Listed entries section start

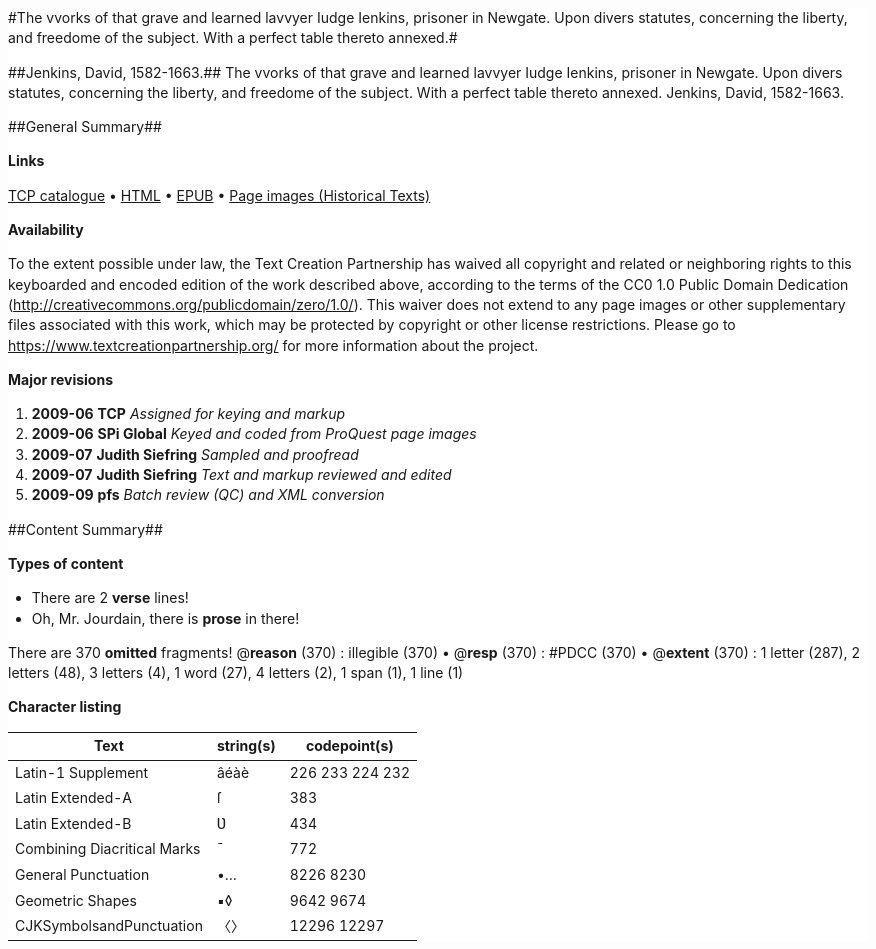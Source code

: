 #The vvorks of that grave and learned lavvyer Iudge Ienkins, prisoner in Newgate. Upon divers statutes, concerning the liberty, and freedome of the subject. With a perfect table thereto annexed.#

##Jenkins, David, 1582-1663.##
The vvorks of that grave and learned lavvyer Iudge Ienkins, prisoner in Newgate. Upon divers statutes, concerning the liberty, and freedome of the subject. With a perfect table thereto annexed.
Jenkins, David, 1582-1663.

##General Summary##

**Links**

[TCP catalogue](http://www.ota.ox.ac.uk/tcp/)  • 
[HTML](http://tei.it.ox.ac.uk/tcp/Texts-HTML/free/A87/A87520.html)  • 
[EPUB](http://tei.it.ox.ac.uk/tcp/Texts-EPUB/free/A87/A87520.epub) • 
[Page images (Historical Texts)](https://historicaltexts.jisc.ac.uk/eebo-99867017e)

**Availability**

To the extent possible under law, the Text Creation Partnership has waived all copyright and related or neighboring rights to this keyboarded and encoded edition of the work described above, according to the terms of the CC0 1.0 Public Domain Dedication (http://creativecommons.org/publicdomain/zero/1.0/). This waiver does not extend to any page images or other supplementary files associated with this work, which may be protected by copyright or other license restrictions. Please go to https://www.textcreationpartnership.org/ for more information about the project.

**Major revisions**

1. __2009-06__ __TCP__ *Assigned for keying and markup*
1. __2009-06__ __SPi Global__ *Keyed and coded from ProQuest page images*
1. __2009-07__ __Judith Siefring__ *Sampled and proofread*
1. __2009-07__ __Judith Siefring__ *Text and markup reviewed and edited*
1. __2009-09__ __pfs__ *Batch review (QC) and XML conversion*

##Content Summary##

**Types of content**

  * There are 2 **verse** lines!
  * Oh, Mr. Jourdain, there is **prose** in there!

There are 370 **omitted** fragments! 
 @__reason__ (370) : illegible (370)  •  @__resp__ (370) : #PDCC (370)  •  @__extent__ (370) : 1 letter (287), 2 letters (48), 3 letters (4), 1 word (27), 4 letters (2), 1 span (1), 1 line (1)

**Character listing**


|Text|string(s)|codepoint(s)|
|---|---|---|
|Latin-1 Supplement|âéàè|226 233 224 232|
|Latin Extended-A|ſ|383|
|Latin Extended-B|Ʋ|434|
|Combining             Diacritical Marks|̄|772|
|General Punctuation|•…|8226 8230|
|Geometric Shapes|▪◊|9642 9674|
|CJKSymbolsandPunctuation|〈〉|12296 12297|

Listed entries section end

Instructions to follow: Within the material above, find every line containing the word "markup" and copy it.

Exercise answer:
1. __2009-06__ __TCP__ *Assigned for keying and markup*
1. __2009-07__ __Judith Siefring__ *Text and markup reviewed and edited*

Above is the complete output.